Sogno di una notte di mezza estate
Shakespeare fra il “di” e il “da”
Sarebbe bastato scrivere “Sogno di una notte di mezza estate” “da” Shakespeare, invece che “di” Shakespeare, e non ci sarebbe stato nulla da obiettare. De gustibus non disputandum est. Si prende un testo classico, lo si rielabora, se ne dichiara la fonte e se ne fa un (altro) spettacolo. Le cose vanno diversamente se invece nel programma di sala si legge: “Uno spettacolo che, senza tradimenti al testo originale, ne reinventa il linguaggio e lo smarca dal rischio della convenzione”.
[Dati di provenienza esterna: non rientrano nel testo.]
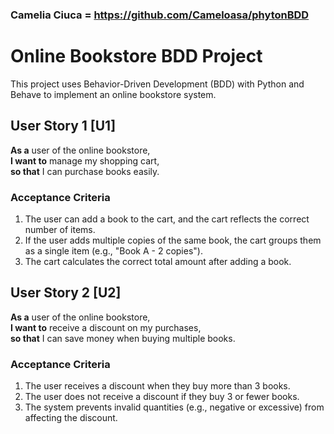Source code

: ### Camelia Ciuca = https://github.com/Cameloasa/phytonBDD

# Online Bookstore BDD Project

This project uses Behavior-Driven Development (BDD) with Python and Behave to implement an online bookstore system.

## User Story 1 [U1]
**As a** user of the online bookstore,  
**I want to** manage my shopping cart,  
**so that** I can purchase books easily.

### Acceptance Criteria
1. The user can add a book to the cart, and the cart reflects the correct number of items.
2. If the user adds multiple copies of the same book, the cart groups them as a single item (e.g., "Book A - 2 copies").
3. The cart calculates the correct total amount after adding a book.

## User Story 2 [U2]
**As a** user of the online bookstore,  
**I want to** receive a discount on my purchases,  
**so that** I can save money when buying multiple books.

### Acceptance Criteria
1. The user receives a discount when they buy more than 3 books.
2. The user does not receive a discount if they buy 3 or fewer books.
3. The system prevents invalid quantities (e.g., negative or excessive) from affecting the discount.

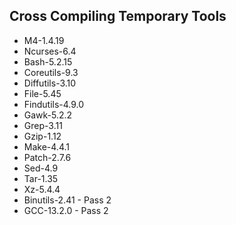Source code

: ## Cross Compiling Temporary Tools
- M4-1.4.19
- Ncurses-6.4
- Bash-5.2.15
- Coreutils-9.3
- Diffutils-3.10
- File-5.45
- Findutils-4.9.0
- Gawk-5.2.2
- Grep-3.11
- Gzip-1.12
- Make-4.4.1
- Patch-2.7.6
- Sed-4.9
- Tar-1.35
- Xz-5.4.4
- Binutils-2.41 - Pass 2
- GCC-13.2.0 - Pass 2

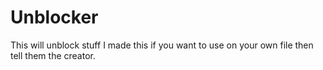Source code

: # Unblocker
This will unblock stuff 
I made this if you want to use on your own file then tell them the creator.
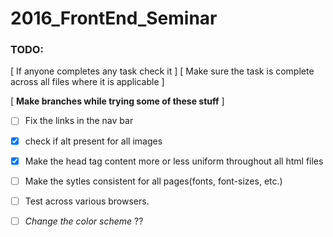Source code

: # 2016_FrontEnd_Seminar

### TODO: 
[ If anyone completes any task check it ]
[ Make sure the task is complete across all files where it is applicable ]

[ **Make branches while trying some of these stuff** ]

- [ ] Fix the links in the nav bar
- [x] check if alt present for all images
- [x] Make the head tag content more or less uniform throughout all html files
- [ ] Make the sytles consistent for all pages(fonts, font-sizes, etc.)
- [ ] Test across various browsers.

- [ ] *Change the color scheme* ??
Nella comunicazione tra regista, attori e pubblico, ciò che sta prima e intorno allo spettacolo non è ininfluente. Se il programma di sala è un “para-testo”, ossia un complemento (promozionale) del testo teatrale, nella valutazione complessiva vanno considerate sia le attese suscitate nel pubblico che le impressioni a spettacolo finito. Il problema non è stabilire se e quanto lo spettacolo sia stato piacevole. Siamo in un teatro, per rilassarci, per divertirci. Se l’obiettivo (nostro, loro) è raggiunto, perché discuterne?
Il problema è che la televisione cerca di divorare il teatro. Per richiamare spettatori, si rende televisivo lo spettacolo teatrale. Gioele Dix non ha chiesto (imposto) ai suoi attori e attrici di recitare Shakespeare, ma innanzi tutto di recitare se stessi, cosa che è ben diversa. Sicché, invece di mostrarci quanto bravi ed eclettici possono essere degli attori televisivi, è stato più facile (forse inevitabile) rendere televisivo lo spettacolo. Pregiudizi? No, ragion veduta. Parliamone.
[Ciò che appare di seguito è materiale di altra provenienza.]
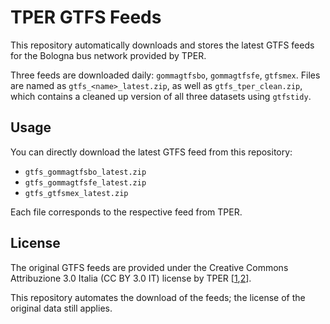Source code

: # TPER GTFS Feeds

This repository automatically downloads and stores the latest GTFS feeds for the Bologna bus network provided by TPER.

Three feeds are downloaded daily: `gommagtfsbo`, `gommagtfsfe`, `gtfsmex`.
Files are named as `gtfs_<name>_latest.zip`, as well as `gtfs_tper_clean.zip`, which contains a cleaned up version of all three datasets using `gtfstidy`.

## Usage

You can directly download the latest GTFS feed from this repository:

- `gtfs_gommagtfsbo_latest.zip`
- `gtfs_gommagtfsfe_latest.zip`
- `gtfs_gtfsmex_latest.zip`


Each file corresponds to the respective feed from TPER.

## License

The original GTFS feeds are provided under the Creative Commons Attribuzione 3.0 Italia (CC BY 3.0 IT) license by TPER [[1](https://creativecommons.org/licenses/by/3.0/it),[2](https://solweb.tper.it/web/tools/open-data/open-data-legal.aspx)].

This repository automates the download of the feeds; the license of the original data still applies.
Il cabaret, per definizione, deve far ridere. Le commedie shakespeariane (per tacer delle tragedie) non sono mai uniformi: William era un poeta, i suoi testi hanno momenti lirici magnifici, alternati a momenti di becera comicità e altri di estrema serietà tragica. Nel “Sogno” di Gioele Dix è emersa, drammaticamente, l’antitesi insanabile fra poesia e cabaret. Durante lo spettacolo s’è visto infatti che la comunicazione privilegiava la parodia sulla poesia, per suscitare simpatia (nei confronti dei noti attori) e risate (soprattutto a danno del testo). I momenti lirici, ben distinti e percepibili nell’originale shakespeariano, sono stati regolarmente ridicolizzati - degradati - per manifesta volontà (o incapacità) di impostare e reggere una comunicazione non-comica. Era sufficiente un cambio di registro, un’alterazione vocale, un gesto o una smorfia dell’attore stesso o di quelli intorno, rivolti al pubblico, per sottolineare la distanza ironica dal momento di poesia.
Allora ci si chiede: perché scomodare Shakespeare e sprecare la poetica e raffinata cornice del “Sogno”, per arrivare alla storia di Priamo e Tisbe, trasformata in memorabile e spassosissima farsa?
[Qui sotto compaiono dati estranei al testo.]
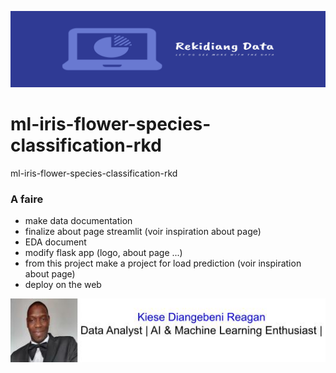 ![alt text for screen readers](/accessoirs/data_logo_resized.png "Text to show on mouseover")

# ml-iris-flower-species-classification-rkd
ml-iris-flower-species-classification-rkd
### A faire

+ make data documentation
+ finalize about page streamlit (voir inspiration about page)
+ EDA document
+ modify flask app (logo, about page ...)
+ from this project make a project for load prediction (voir inspiration about page)
+ deploy on the web




![alt text for screen readers](/accessoirs/my_ethiquette.jpg "Text to show on mouseover")
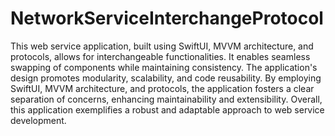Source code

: # NetworkServiceInterchangeProtocol

This web service application, built using SwiftUI, MVVM architecture, and protocols, allows for interchangeable functionalities. It enables seamless swapping of components while maintaining consistency. The application's design promotes modularity, scalability, and code reusability. By employing SwiftUI, MVVM architecture, and protocols, the application fosters a clear separation of concerns, enhancing maintainability and extensibility. Overall, this application exemplifies a robust and adaptable approach to web service development.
Il problema del teatro attuale, serio e tangibile, sta probabilmente nel fatto che il sistema televisivo si nutre di capitali (provenienti anzitutto dal gettito pubblicitario) che il teatro non possiede. Cosicché i rinforzi chiamati dalla televisione per riempire i teatri non formano spettatori teatrali, ma confermano il gusto televisivo del pubblico, che a casa continuerà a seguire i propri beniamini e gli spot pubblicitari, identificando le commedie di Shakespeare (e tutta la tradizione teatrale) con Zelig e dintorni. D’altronde, il pubblico crede di comandare e applaude. Al diavolo, come sempre, la critica.